The share of Americans falling behind on their credit card payments has exceeded pre-pandemic levels—a bad omen for an economy grappling with persistent inflation and dwindling savings, economists say.

According to the New York Fed, 2% of new credit card borrowers in the third quarter were in delinquency—meaning they’re at least 30 days behind on their payments.

That’s a sizable jump from 1.7% in the first and second quarters and the highest level since pre-Covid.

Overall, credit card debt rose to $1.08 trillion, up from $1.03 trillion in the second quarter to set a new all-time high.

Alarmingly, delinquencies increased for all types of consumer credit except student loans, which were in forbearance until last month.

Consumers in delinquency “are struggling to afford their everyday expenses,” according to Charlie Wise, senior vice president of research at TransUnion. “They’re trying to keep the house of cards from collapsing.”

Ironically, household finances were bolstered during the the pandemic when lockdowns forced more people to stay home. Since then, things have taken a turn for the worse.

Stimulus sugar rush wears off

Analysts say rising delinquencies are a continuation of a trend that was interrupted during Covid when government stimulus masked Americans’ growing credit dependency.

Delinquency rates bottomed out in 2021 “as generous stimulus checks lined Americans’ pockets while spending opportunities were severely restricted at the same time,” according to James Wong, executive director of fixed income at GaoTeng Global Asset Management.

“Credit card delinquency transitions, in particular, have risen over the past 12 months and are now exceeding pre-pandemic levels,” he added. This is especially true for younger Americans, with millennials and Gen Z more likely to miss payment deadlines than baby boomers.

The data suggests there may be a correlation between declining savings and rising credit card delinquencies.

During Covid, households were able to stow away $2.1 trillion in excess savings, according to the San Francisco Fed.

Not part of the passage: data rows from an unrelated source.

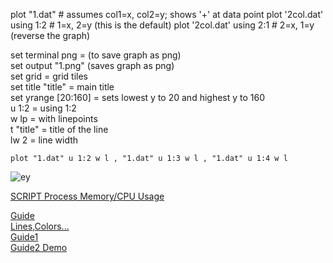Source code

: plot "1.dat" # assumes col1=x, col2=y; shows '+' at data point
plot '2col.dat' using 1:2                      # 1=x, 2=y (this is the default)
plot '2col.dat' using 2:1                      # 2=x, 1=y (reverse the graph)


set terminal png = (to save graph as png)   
set output "1.png" (saves graph as png)    
set grid = grid tiles   
set title "title" = main title   
set yrange [20:160] = sets lowest y to 20 and highest y to 160  
u 1:2 = using 1:2   
w lp = with linepoints    
t "title" = title of the line    
lw 2 = line width  

```
plot "1.dat" u 1:2 w l , "1.dat" u 1:3 w l , "1.dat" u 1:4 w l     
 ```
 
 
 
 ![ey](https://i.stack.imgur.com/QpFsh.png)   



 
[SCRIPT Process Memory/CPU Usage](https://dzone.com/articles/monitoring-process-memorycpu-usage-with-top-and-pl)     

[Guide](http://lowrank.net/gnuplot/index-e.html)   
[Lines,Colors...](http://gnuplot.sourceforge.net/docs_4.2/node62.html)   
[Guide1](https://alvinalexander.com/technology/gnuplot-charts-graphs-examples/)   
[Guide2 Demo](http://gnuplot.sourceforge.net/demo/)  
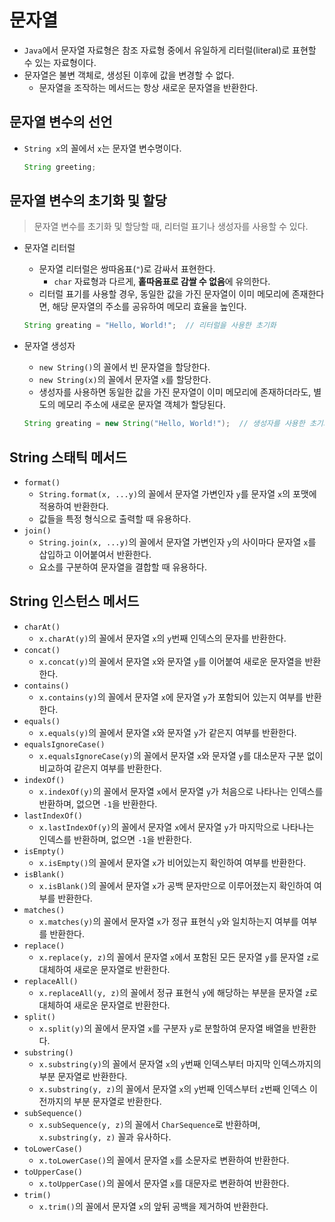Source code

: # 문자열

- `Java`에서 문자열 자료형은 참조 자료형 중에서 유일하게 리터럴(literal)로 표현할 수 있는 자료형이다.
- 문자열은 불변 객체로, 생성된 이후에 값을 변경할 수 없다.
  - 문자열을 조작하는 메서드는 항상 새로운 문자열을 반환한다.

## 문자열 변수의 선언

- `String x`의 꼴에서 `x`는 문자열 변수명이다.

  ```java
  String greeting;
  ```

## 문자열 변수의 초기화 및 할당

> 문자열 변수를 초기화 및 할당할 때, 리터럴 표기나 생성자를 사용할 수 있다.

- 문자열 리터럴
  - 문자열 리터럴은 쌍따옴표(`"`)로 감싸서 표현한다.
    - `char` 자료형과 다르게, **홑따옴표로 감쌀 수 없음**에 유의한다.
  - 리터럴 표기를 사용할 경우, 동일한 값을 가진 문자열이 이미 메모리에 존재한다면, 해당 문자열의 주소를 공유하여 메모리 효율을 높인다.

  ```java
  String greating = "Hello, World!";  // 리터럴을 사용한 초기화
  ```

- 문자열 생성자
  - `new String()`의 꼴에서 빈 문자열을 할당한다.
  - `new String(x)`의 꼴에서 문자열 `x`를 할당한다.
  - 생성자를 사용하면 동일한 값을 가진 문자열이 이미 메모리에 존재하더라도, 별도의 메모리 주소에 새로운 문자열 객체가 할당된다.

  ```java
  String greating = new String("Hello, World!");  // 생성자를 사용한 초기화
  ```

## String 스태틱 메서드

- `format()`
  - `String.format(x, ...y)`의 꼴에서 문자열 가변인자 `y`를 문자열 `x`의 포맷에 적용하여 반환한다.
  - 값들을 특정 형식으로 출력할 때 유용하다.
- `join()`
  - `String.join(x, ...y)`의 꼴에서 문자열 가변인자 `y`의 사이마다 문자열 `x`를 삽입하고 이어붙여서 반환한다.
  - 요소를 구분하여 문자열을 결합할 때 유용하다.

## String 인스턴스 메서드

- `charAt()`
  - `x.charAt(y)`의 꼴에서 문자열 `x`의 `y`번째 인덱스의 문자를 반환한다.
- `concat()`
  - `x.concat(y)`의 꼴에서 문자열 `x`와 문자열 `y`를 이어붙여 새로운 문자열을 반환한다.
- `contains()`
  - `x.contains(y)`의 꼴에서 문자열 `x`에 문자열 `y`가 포함되어 있는지 여부를 반환한다.
- `equals()`
  - `x.equals(y)`의 꼴에서 문자열 `x`와 문자열 `y`가 같은지 여부를 반환한다.
- `equalsIgnoreCase()`
  - `x.equalsIgnoreCase(y)`의 꼴에서 문자열 `x`와 문자열 `y`를 대소문자 구분 없이 비교하여 같은지 여부를 반환한다.
- `indexOf()`
  - `x.indexOf(y)`의 꼴에서 문자열 `x`에서 문자열 `y`가 처음으로 나타나는 인덱스를 반환하며, 없으면 `-1`을 반환한다.
- `lastIndexOf()`
  - `x.lastIndexOf(y)`의 꼴에서 문자열 `x`에서 문자열 `y`가 마지막으로 나타나는 인덱스를 반환하며, 없으면 `-1`을 반환한다.
- `isEmpty()`
  - `x.isEmpty()`의 꼴에서 문자열 `x`가 비어있는지 확인하여 여부를 반환한다.
- `isBlank()`
  - `x.isBlank()`의 꼴에서 문자열 `x`가 공백 문자만으로 이루어졌는지 확인하여 여부를 반환한다.
- `matches()`
  - `x.matches(y)`의 꼴에서 문자열 `x`가 정규 표현식 `y`와 일치하는지 여부를 여부를 반환한다.
- `replace()`
  - `x.replace(y, z)`의 꼴에서 문자열 `x`에서 포함된 모든 문자열 `y`를 문자열 `z`로 대체하여 새로운 문자열로 반환한다.
- `replaceAll()`
  - `x.replaceAll(y, z)`의 꼴에서 정규 표현식 `y`에 해당하는 부분을 문자열 `z`로 대체하여 새로운 문자열로 반환한다.
- `split()`
  - `x.split(y)`의 꼴에서 문자열 `x`를 구분자 `y`로 분할하여 문자열 배열을 반환한다.
- `substring()`
  - `x.substring(y)`의 꼴에서 문자열 `x`의 `y`번째 인덱스부터 마지막 인덱스까지의 부분 문자열로 반환한다.
  - `x.substring(y, z)`의 꼴에서 문자열 `x`의 `y`번째 인덱스부터 `z`번째 인덱스 이전까지의 부분 문자열로 반환한다.
- `subSequence()`
  - `x.subSequence(y, z)`의 꼴에서 `CharSequence`로 반환하며, `x.substring(y, z)` 꼴과 유사하다.
- `toLowerCase()`
  - `x.toLowerCase()`의 꼴에서 문자열 `x`를 소문자로 변환하여 반환한다.
- `toUpperCase()`
  - `x.toUpperCase()`의 꼴에서 문자열 `x`를 대문자로 변환하여 반환한다.
- `trim()`
  - `x.trim()`의 꼴에서 문자열 `x`의 앞뒤 공백을 제거하여 반환한다.
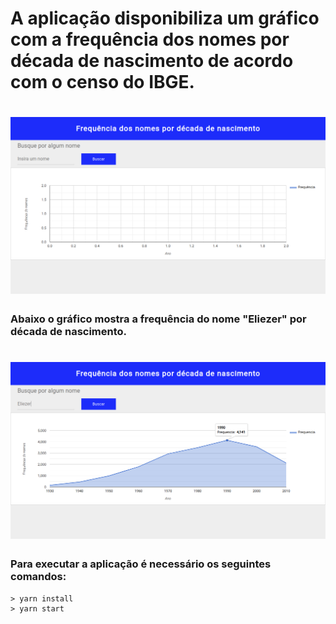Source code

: <h1>A aplicação disponibiliza um gráfico com a frequência dos nomes por década de nascimento de acordo com o censo do IBGE.</h1>

<h1>
  <img src='./assets/printApp.png' />
</h1>

<h3>Abaixo o gráfico mostra a frequência do nome "Eliezer" por década de nascimento.</h3>

<h1>
  <img src='./assets/printChart.png' />
</h1>

<h3>Para executar a aplicação é necessário os seguintes comandos:</h3>

```
> yarn install
> yarn start
```
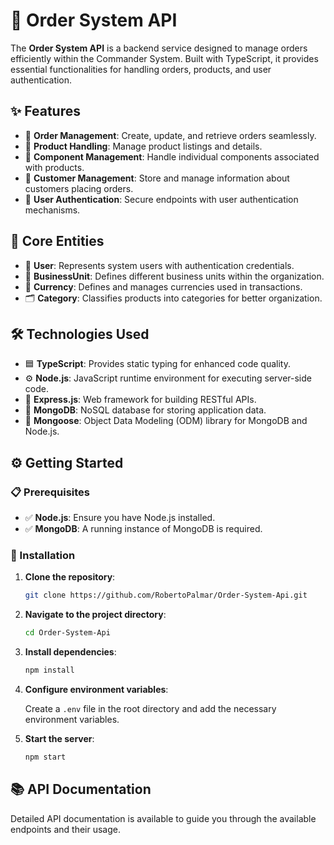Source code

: # 🚀 Order System API

The **Order System API** is a backend service designed to manage orders efficiently within the Commander System. Built with TypeScript, it provides essential functionalities for handling orders, products, and user authentication.

## ✨ Features

- 🧾 **Order Management**: Create, update, and retrieve orders seamlessly.
- 🛒 **Product Handling**: Manage product listings and details.
- 🧩 **Component Management**: Handle individual components associated with products.
- 👥 **Customer Management**: Store and manage information about customers placing orders.
- 🔐 **User Authentication**: Secure endpoints with user authentication mechanisms.

## 🧱 Core Entities

- 👤 **User**: Represents system users with authentication credentials.
- 🏢 **BusinessUnit**: Defines different business units within the organization.
- 💱 **Currency**: Defines and manages currencies used in transactions.
- 🗂️ **Category**: Classifies products into categories for better organization.

## 🛠️ Technologies Used

- 🟦 **TypeScript**: Provides static typing for enhanced code quality.
- ⚙️ **Node.js**: JavaScript runtime environment for executing server-side code.
- 🚏 **Express.js**: Web framework for building RESTful APIs.
- 🍃 **MongoDB**: NoSQL database for storing application data.
- 🔗 **Mongoose**: Object Data Modeling (ODM) library for MongoDB and Node.js.

## ⚙️ Getting Started

### 📋 Prerequisites

- ✅ **Node.js**: Ensure you have Node.js installed.
- ✅ **MongoDB**: A running instance of MongoDB is required.

### 🧰 Installation

1. **Clone the repository**:

   ```bash
   git clone https://github.com/RobertoPalmar/Order-System-Api.git
   ```

2. **Navigate to the project directory**:

   ```bash
   cd Order-System-Api
   ```

3. **Install dependencies**:

   ```bash
   npm install
   ```

4. **Configure environment variables**:

   Create a `.env` file in the root directory and add the necessary environment variables.

5. **Start the server**:

   ```bash
   npm start
   ```

## 📚 API Documentation

Detailed API documentation is available to guide you through the available endpoints and their usage.

<!-- ## 🪪 License -->
<!-- This project is licensed under the MIT License. See the [LICENSE](LICENSE) file for details. -->
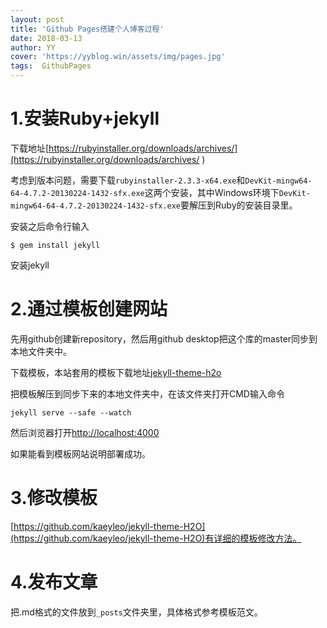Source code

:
 ```yaml
---
layout: post
title: 'Github Pages搭建个人博客过程'
date: 2018-03-13
author: YY
cover: 'https://yyblog.win/assets/img/pages.jpg'
tags:  GithubPages
---
```


# 1.安装Ruby+jekyll

下载地址[https://rubyinstaller.org/downloads/archives/](https://rubyinstaller.org/downloads/archives/ )

考虑到版本问题，需要下载`rubyinstaller-2.3.3-x64.exe`和`DevKit-mingw64-64-4.7.2-20130224-1432-sfx.exe`这两个安装，其中Windows环境下`DevKit-mingw64-64-4.7.2-20130224-1432-sfx.exe`要解压到Ruby的安装目录里。

安装之后命令行输入
```
$ gem install jekyll
```

安装jekyll


# 2.通过模板创建网站

先用github创建新repository，然后用github desktop把这个库的master同步到本地文件夹中。

下载模板，本站套用的模板下载地址[jekyll-theme-h2o](http://jekyllthemes.org/themes/jekyll-theme-h2o/)

把模板解压到同步下来的本地文件夹中，在该文件夹打开CMD输入命令

```
jekyll serve --safe --watch
```

然后浏览器打开[http://localhost:4000](http://localhost:4000)

如果能看到模板网站说明部署成功。


# 3.修改模板

[https://github.com/kaeyleo/jekyll-theme-H2O](https://github.com/kaeyleo/jekyll-theme-H2O)有详细的模板修改方法。

# 4.发布文章
把.md格式的文件放到`_posts`文件夹里，具体格式参考模板范文。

Roughly two years later, those excess savings were down to less than $190 billion.

The other issue: slowing wages

There’s another reason more Americans are missing their credit card payments and taking on additional debt: Wages aren’t rising fast enough to sustain their spending habits.

Consumer spending powered the U.S. economy to a 4.9% annualized growth rate in the third quarter, but economists warn that such gains will be hard to repeat.

Households’ disposable income after inflation and taxes declined in September for a third consecutive month, according to the latest data provided by the Commerce Department.

“That is not sustainable,” said James Knightley, chief international economist at ING.

“Savings are finite and are being exhausted at a rapid rate, with various estimates suggesting that excess savings accrued during the pandemic could be exhausted in the first half of next year,” he said.